At the end of each stage, a Patch Merging operation concatenates the embeddings of every \(2 \times 2\) group of neighboring patches into a \(4c\)-dimensional feature, which is then linearly projected back to \(c\) dimensions, thus achieving a twofold reduction in spatial resolution. The resulting feature sequence (of length \(l_2 = h/4 \times w/4\)) is then fed into the next set of Swin Transformer Blocks. The entire variational encoder comprises four such stages, each containing several Swin Transformer Blocks and a Patch Merging operation, ultimately producing the main latent variable \(\mathbf{x} \in \mathbb{R}^{h/16 \times w/16 \times c}\). The variational decoder \(f_d\) adopts a symmetric architecture to \(f_e\), utilizing the inverse of Patch Merging (i.e., Patch Division) and progressive upsampling, in conjunction with Swin Transformer Blocks, to gradually restore the spatial resolution and ultimately reconstruct the output image \(\hat{S}\).

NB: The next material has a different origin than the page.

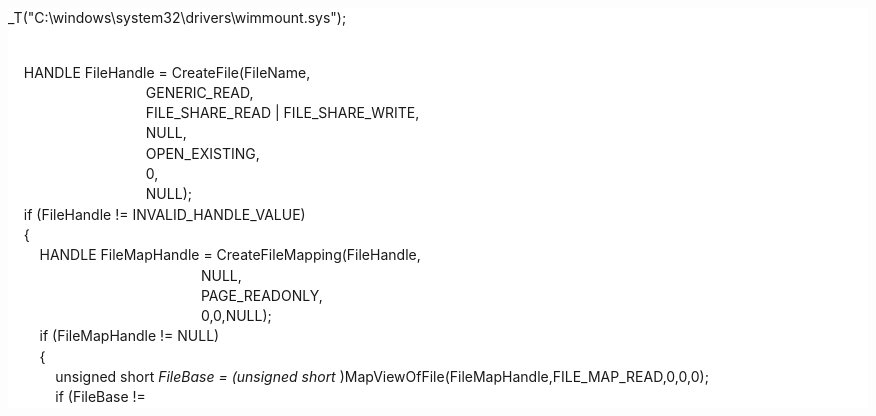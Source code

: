 <span class="n">_T</span><span class="p">(</span><span class="s">"C:</span><span class="se">\\</span><span class="s">windows</span><span class="se">\\</span><span class="s">system32</span><span class="se">\\</span><span class="s">drivers</span><span class="se">\\</span><span class="s">wimmount.sys"</span><span class="p">);</span></div><div class="line" id="LC61"><br></div><div class="line" id="LC62">&nbsp;&nbsp;&nbsp;&nbsp;<span class="n">HANDLE</span> <span class="n">FileHandle</span> <span class="o">=</span> <span class="n">CreateFile</span><span class="p">(</span><span class="n">FileName</span><span class="p">,</span></div><div class="line" id="LC63">&nbsp;&nbsp;&nbsp;&nbsp;&nbsp;&nbsp;&nbsp;&nbsp;&nbsp;&nbsp;&nbsp;&nbsp;&nbsp;&nbsp;&nbsp;&nbsp;&nbsp;&nbsp;&nbsp;&nbsp;&nbsp;&nbsp;&nbsp;&nbsp;&nbsp;&nbsp;&nbsp;&nbsp;&nbsp;&nbsp;&nbsp;&nbsp;&nbsp;&nbsp;&nbsp;<span class="n">GENERIC_READ</span><span class="p">,</span></div><div class="line" id="LC64">&nbsp;&nbsp;&nbsp;&nbsp;&nbsp;&nbsp;&nbsp;&nbsp;&nbsp;&nbsp;&nbsp;&nbsp;&nbsp;&nbsp;&nbsp;&nbsp;&nbsp;&nbsp;&nbsp;&nbsp;&nbsp;&nbsp;&nbsp;&nbsp;&nbsp;&nbsp;&nbsp;&nbsp;&nbsp;&nbsp;&nbsp;&nbsp;&nbsp;&nbsp;&nbsp;<span class="n">FILE_SHARE_READ</span> <span class="o">|</span> <span class="n">FILE_SHARE_WRITE</span><span class="p">,</span></div><div class="line" id="LC65">&nbsp;&nbsp;&nbsp;&nbsp;&nbsp;&nbsp;&nbsp;&nbsp;&nbsp;&nbsp;&nbsp;&nbsp;&nbsp;&nbsp;&nbsp;&nbsp;&nbsp;&nbsp;&nbsp;&nbsp;&nbsp;&nbsp;&nbsp;&nbsp;&nbsp;&nbsp;&nbsp;&nbsp;&nbsp;&nbsp;&nbsp;&nbsp;&nbsp;&nbsp;&nbsp;<span class="nb">NULL</span><span class="p">,</span></div><div class="line" id="LC66">&nbsp;&nbsp;&nbsp;&nbsp;&nbsp;&nbsp;&nbsp;&nbsp;&nbsp;&nbsp;&nbsp;&nbsp;&nbsp;&nbsp;&nbsp;&nbsp;&nbsp;&nbsp;&nbsp;&nbsp;&nbsp;&nbsp;&nbsp;&nbsp;&nbsp;&nbsp;&nbsp;&nbsp;&nbsp;&nbsp;&nbsp;&nbsp;&nbsp;&nbsp;&nbsp;<span class="n">OPEN_EXISTING</span><span class="p">,</span></div><div class="line" id="LC67">&nbsp;&nbsp;&nbsp;&nbsp;&nbsp;&nbsp;&nbsp;&nbsp;&nbsp;&nbsp;&nbsp;&nbsp;&nbsp;&nbsp;&nbsp;&nbsp;&nbsp;&nbsp;&nbsp;&nbsp;&nbsp;&nbsp;&nbsp;&nbsp;&nbsp;&nbsp;&nbsp;&nbsp;&nbsp;&nbsp;&nbsp;&nbsp;&nbsp;&nbsp;&nbsp;<span class="mi">0</span><span class="p">,</span></div><div class="line" id="LC68">&nbsp;&nbsp;&nbsp;&nbsp;&nbsp;&nbsp;&nbsp;&nbsp;&nbsp;&nbsp;&nbsp;&nbsp;&nbsp;&nbsp;&nbsp;&nbsp;&nbsp;&nbsp;&nbsp;&nbsp;&nbsp;&nbsp;&nbsp;&nbsp;&nbsp;&nbsp;&nbsp;&nbsp;&nbsp;&nbsp;&nbsp;&nbsp;&nbsp;&nbsp;&nbsp;<span class="nb">NULL</span><span class="p">);</span></div><div class="line" id="LC69">&nbsp;&nbsp;&nbsp;&nbsp;<span class="k">if</span> <span class="p">(</span><span class="n">FileHandle</span> <span class="o">!=</span> <span class="n">INVALID_HANDLE_VALUE</span><span class="p">)</span></div><div class="line" id="LC70">&nbsp;&nbsp;&nbsp;&nbsp;<span class="p">{</span></div><div class="line" id="LC71">&nbsp;&nbsp;&nbsp;&nbsp;&nbsp;&nbsp;&nbsp;&nbsp;<span class="n">HANDLE</span> <span class="n">FileMapHandle</span> <span class="o">=</span> <span class="n">CreateFileMapping</span><span class="p">(</span><span class="n">FileHandle</span><span class="p">,</span></div><div class="line" id="LC72">&nbsp;&nbsp;&nbsp;&nbsp;&nbsp;&nbsp;&nbsp;&nbsp;&nbsp;&nbsp;&nbsp;&nbsp;&nbsp;&nbsp;&nbsp;&nbsp;&nbsp;&nbsp;&nbsp;&nbsp;&nbsp;&nbsp;&nbsp;&nbsp;&nbsp;&nbsp;&nbsp;&nbsp;&nbsp;&nbsp;&nbsp;&nbsp;&nbsp;&nbsp;&nbsp;&nbsp;&nbsp;&nbsp;&nbsp;&nbsp;&nbsp;&nbsp;&nbsp;&nbsp;&nbsp;&nbsp;&nbsp;&nbsp;&nbsp;<span class="nb">NULL</span><span class="p">,</span></div><div class="line" id="LC73">&nbsp;&nbsp;&nbsp;&nbsp;&nbsp;&nbsp;&nbsp;&nbsp;&nbsp;&nbsp;&nbsp;&nbsp;&nbsp;&nbsp;&nbsp;&nbsp;&nbsp;&nbsp;&nbsp;&nbsp;&nbsp;&nbsp;&nbsp;&nbsp;&nbsp;&nbsp;&nbsp;&nbsp;&nbsp;&nbsp;&nbsp;&nbsp;&nbsp;&nbsp;&nbsp;&nbsp;&nbsp;&nbsp;&nbsp;&nbsp;&nbsp;&nbsp;&nbsp;&nbsp;&nbsp;&nbsp;&nbsp;&nbsp;&nbsp;<span class="n">PAGE_READONLY</span><span class="p">,</span></div><div class="line" id="LC74">&nbsp;&nbsp;&nbsp;&nbsp;&nbsp;&nbsp;&nbsp;&nbsp;&nbsp;&nbsp;&nbsp;&nbsp;&nbsp;&nbsp;&nbsp;&nbsp;&nbsp;&nbsp;&nbsp;&nbsp;&nbsp;&nbsp;&nbsp;&nbsp;&nbsp;&nbsp;&nbsp;&nbsp;&nbsp;&nbsp;&nbsp;&nbsp;&nbsp;&nbsp;&nbsp;&nbsp;&nbsp;&nbsp;&nbsp;&nbsp;&nbsp;&nbsp;&nbsp;&nbsp;&nbsp;&nbsp;&nbsp;&nbsp;&nbsp;<span class="mi">0</span><span class="p">,</span><span class="mi">0</span><span class="p">,</span><span class="nb">NULL</span><span class="p">);</span></div><div class="line" id="LC75">&nbsp;&nbsp;&nbsp;&nbsp;&nbsp;&nbsp;&nbsp;&nbsp;<span class="k">if</span> <span class="p">(</span><span class="n">FileMapHandle</span> <span class="o">!=</span> <span class="nb">NULL</span><span class="p">)</span></div><div class="line" id="LC76">&nbsp;&nbsp;&nbsp;&nbsp;&nbsp;&nbsp;&nbsp;&nbsp;<span class="p">{</span></div><div class="line" id="LC77">&nbsp;&nbsp;&nbsp;&nbsp;&nbsp;&nbsp;&nbsp;&nbsp;&nbsp;&nbsp;&nbsp;&nbsp;<span class="kt">unsigned</span> <span class="kt">short</span> <span class="o">*</span><span class="n">FileBase</span> <span class="o">=</span> <span class="p">(</span><span class="kt">unsigned</span> <span class="kt">short</span> <span class="o">*</span><span class="p">)</span><span class="n">MapViewOfFile</span><span class="p">(</span><span class="n">FileMapHandle</span><span class="p">,</span><span class="n">FILE_MAP_READ</span><span class="p">,</span><span class="mi">0</span><span class="p">,</span><span class="mi">0</span><span class="p">,</span><span class="mi">0</span><span class="p">);</span></div><div class="line" id="LC78">&nbsp;&nbsp;&nbsp;&nbsp;&nbsp;&nbsp;&nbsp;&nbsp;&nbsp;&nbsp;&nbsp;&nbsp;<span class="k">if</span> <span class="p">(</span><span class="n">FileBase</span> <span class="o">!=</span>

The hyperprior autoencoder, as depicted in Fig. 8c, comprises the hyperprior encoder \(h_e\) and hyperprior decoder \(h_d\), which are mainly responsible for modeling the distribution parameters of the latent variables and assisting in entropy coding. The hyperprior encoder \(h_e\) takes the main latent variable \(\mathbf{x}\) as input and consists of multiple convolutional layers (Conv + ReLU), which progressively extract and downsample to obtain the hyperprior features \(\mathbf{z}\). The hyperprior decoder \(h_d\) mirrors the encoder structure, using \(5 \times 5\) convolutions and upsampling operations to decode the hyperprior features \(\mathbf{z}\) into the distribution parameters (e.g., mean \(\mu\) and standard deviation \(\sigma\)) of the main latent variable, which are then used for subsequent probabilistic modeling and entropy estimation. Each convolutional layer is followed by a ReLU activation, and the number of channels, kernel size, and stride are adapted according to the requirements for downsampling or upsampling.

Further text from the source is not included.